== Segment start ==
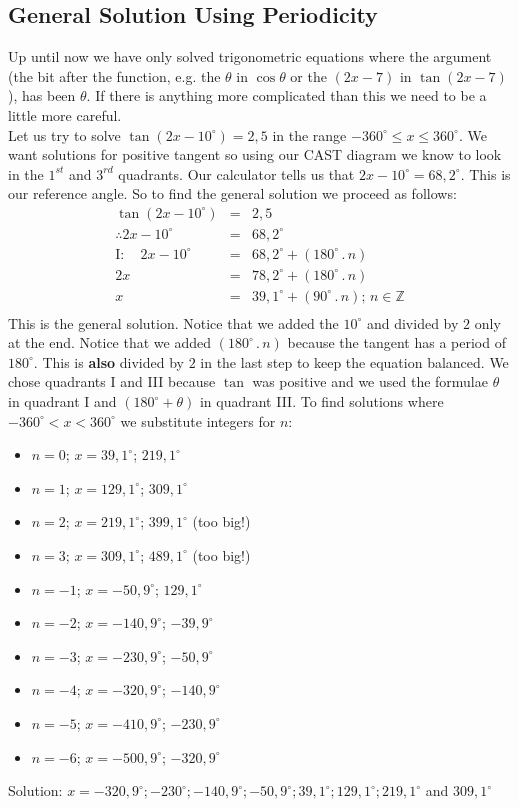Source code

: \subsection{General Solution Using Periodicity}
Up until now we have only solved trigonometric equations where the argument (the bit after the function, e.g.\@{} the $\theta$ in $\cos\theta$ or the $(2x-7)$ in $\tan(2x-7)$), has been $\theta$. If there is anything more complicated than this we need to be a little more careful. \\
\newline
Let us try to solve $\tan(2x-10^\circ)=2,5$ in the range $-360^\circ \leq x \leq 360^\circ$. We want solutions for positive tangent so using our CAST diagram we know to look in the $1^{st}$ and $3^{rd}$ quadrants. Our calculator tells us that $2x-10^\circ=68,2^\circ$. This is our reference angle. So to find the general solution we proceed as follows:
 \begin{eqnarray*}
 \tan(2x-10^{\circ}) &=& 2,5\\
 \therefore 2x-10^\circ &=& 68,2^{\circ}\\
 \mathrm{I:} \quad 2x-10^{\circ}&=&68,2^{\circ}+(180^{\circ}\,.\, n)\\ 2x&=&78,2^{\circ}+(180^{\circ}\,.\, n)\\
 x&=&39,1^{\circ}+(90^{\circ}\,.\, n)\mbox{; }n \in \mathbb{Z} \\
\end{eqnarray*}
This is the general solution. Notice that we added the $10^{\circ}$
and divided by $2$ only at the end. Notice that we added
$(180^{\circ}\,.\, n)$ because the tangent has a period of
$180^{\circ}$. This is \textbf{also} divided by $2$ in the last step
to keep the equation balanced. We chose quadrants I and III because
$\tan$ was positive and we used the formulae $\theta$ in quadrant I
and $(180^{\circ}+\theta)$ in quadrant III. To find solutions where
$-360^{\circ}<x<360^{\circ}$ we substitute integers for $n$:
\begin{itemize} 
\item $n=0$; $x=39,1^{\circ}$; $219,1^{\circ}$
\item $n=1$; $x=129,1^{\circ}$; $309,1^{\circ}$
\item $n=2$; $x=219,1^{\circ}$; $399,1^{\circ}$ (too big!)
\item $n=3$; $x=309,1^{\circ}$; $489,1^{\circ}$ (too big!)
\item $n=-1$; $x=-50,9^{\circ}$; $129,1^{\circ}$
\item $n=-2$; $x=-140,9^{\circ}$; $-39,9^{\circ}$
\item $n=-3$; $x=-230,9^{\circ}$; $-50,9^{\circ}$
\item $n=-4$; $x=-320,9^{\circ}$; $-140,9^{\circ}$
\item $n=-5$; $x=-410,9^{\circ}$; $-230,9^{\circ}$
\item $n=-6$; $x=-500,9^{\circ}$; $-320,9^{\circ}$
\end{itemize} 
Solution: $x=-320,9^{\circ}; -230^{\circ}; -140,9^{\circ}; -50,9^{\circ}; 39,1^{\circ}; 129,1^{\circ}; 219,1^{\circ}$ and $309,1^{\circ}$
== Segment end ==
### Task description
Please copy every line from the entries that includes the word "Notice".

### Reply
This is the general solution. Notice that we added the $10^{\circ}$
and divided by $2$ only at the end. Notice that we added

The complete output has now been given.